• _What you will do_
Every line below that holds the string "executors" should be copied out.

• _Source records_
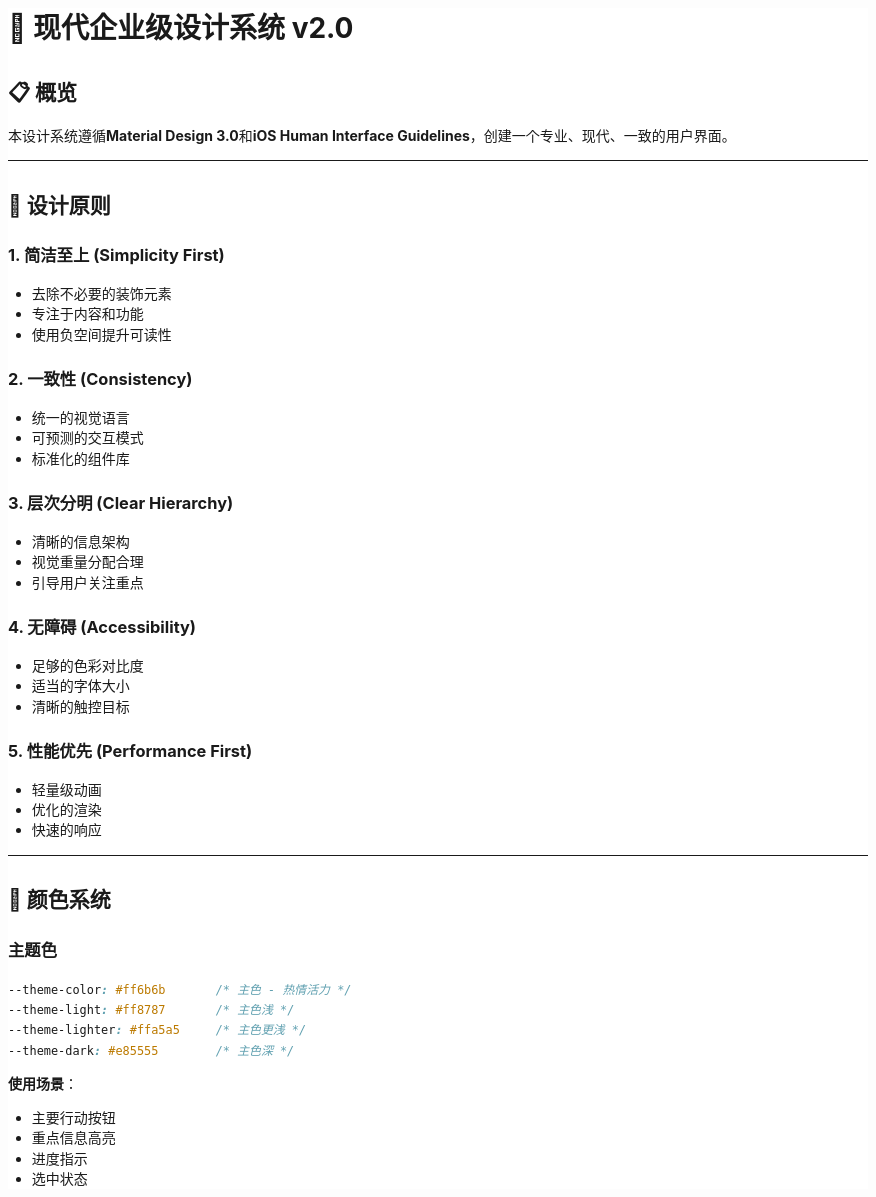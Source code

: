 # 🎨 现代企业级设计系统 v2.0

## 📋 概览

本设计系统遵循**Material Design 3.0**和**iOS Human Interface Guidelines**，创建一个专业、现代、一致的用户界面。

---

## 🎯 设计原则

### 1. 简洁至上 (Simplicity First)
- 去除不必要的装饰元素
- 专注于内容和功能
- 使用负空间提升可读性

### 2. 一致性 (Consistency)
- 统一的视觉语言
- 可预测的交互模式
- 标准化的组件库

### 3. 层次分明 (Clear Hierarchy)
- 清晰的信息架构
- 视觉重量分配合理
- 引导用户关注重点

### 4. 无障碍 (Accessibility)
- 足够的色彩对比度
- 适当的字体大小
- 清晰的触控目标

### 5. 性能优先 (Performance First)
- 轻量级动画
- 优化的渲染
- 快速的响应

---

## 🎨 颜色系统

### 主题色
```css
--theme-color: #ff6b6b       /* 主色 - 热情活力 */
--theme-light: #ff8787       /* 主色浅 */
--theme-lighter: #ffa5a5     /* 主色更浅 */
--theme-dark: #e85555        /* 主色深 */
```

**使用场景**：
- 主要行动按钮
- 重点信息高亮
- 进度指示
- 选中状态
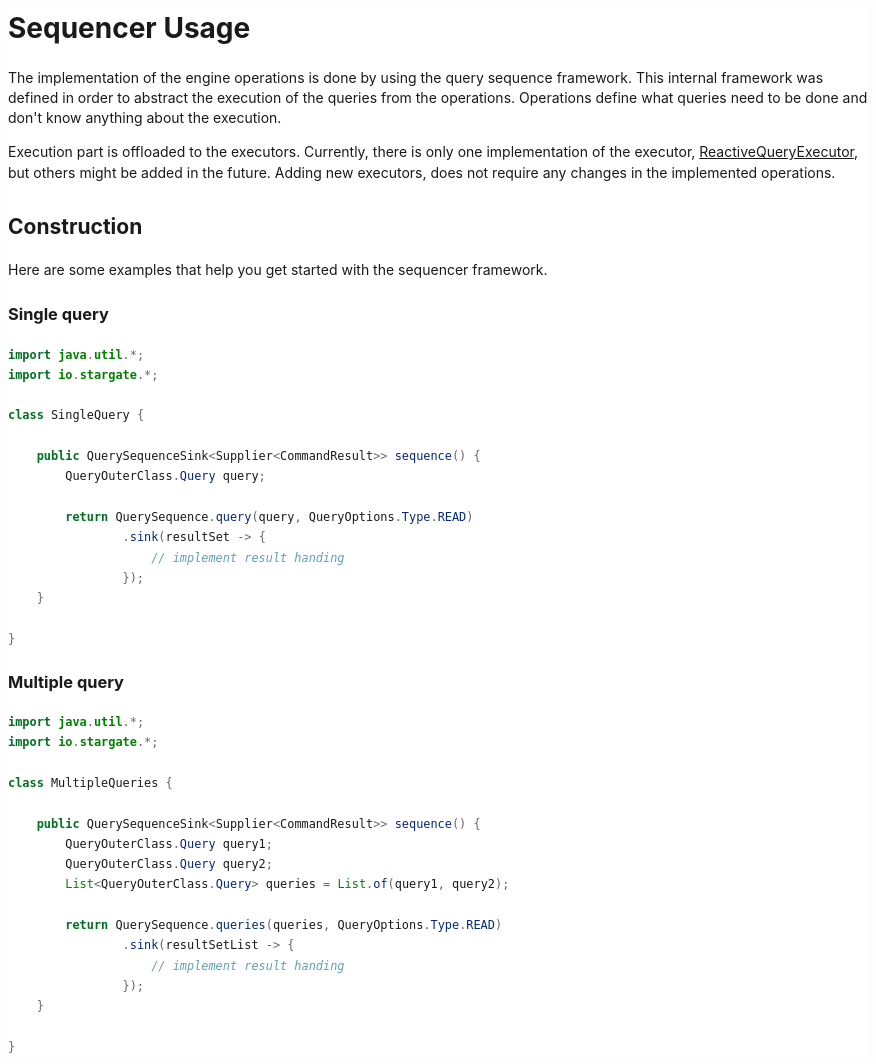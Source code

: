 # Sequencer Usage

The implementation of the engine operations is done by using the query sequence framework.
This internal framework was defined in order to abstract the execution of the queries from the operations.
Operations define what queries need to be done and don't know anything about the execution.

Execution part is offloaded to the executors.
Currently, there is only one implementation of the executor, [ReactiveQueryExecutor](src/main/java/io/stargate/sgv3/docsapi/service/bridge/executor/ReactiveQueryExecutor.java), but others might be added in the future.
Adding new executors, does not require any changes in the implemented operations.

## Construction

Here are some examples that help you get started with the sequencer framework.

### Single query

```java
import java.util.*;
import io.stargate.*;

class SingleQuery {

    public QuerySequenceSink<Supplier<CommandResult>> sequence() {
        QueryOuterClass.Query query;
        
        return QuerySequence.query(query, QueryOptions.Type.READ)
                .sink(resultSet -> {
                    // implement result handing
                });
    }

}
```

### Multiple query

```java
import java.util.*;
import io.stargate.*;

class MultipleQueries {

    public QuerySequenceSink<Supplier<CommandResult>> sequence() {
        QueryOuterClass.Query query1;
        QueryOuterClass.Query query2;
        List<QueryOuterClass.Query> queries = List.of(query1, query2);
        
        return QuerySequence.queries(queries, QueryOptions.Type.READ)
                .sink(resultSetList -> {
                    // implement result handing
                });
    }

}
```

• _Reply to the task_
Execution part is offloaded to the executors.
Adding new executors, does not require any changes in the implemented operations.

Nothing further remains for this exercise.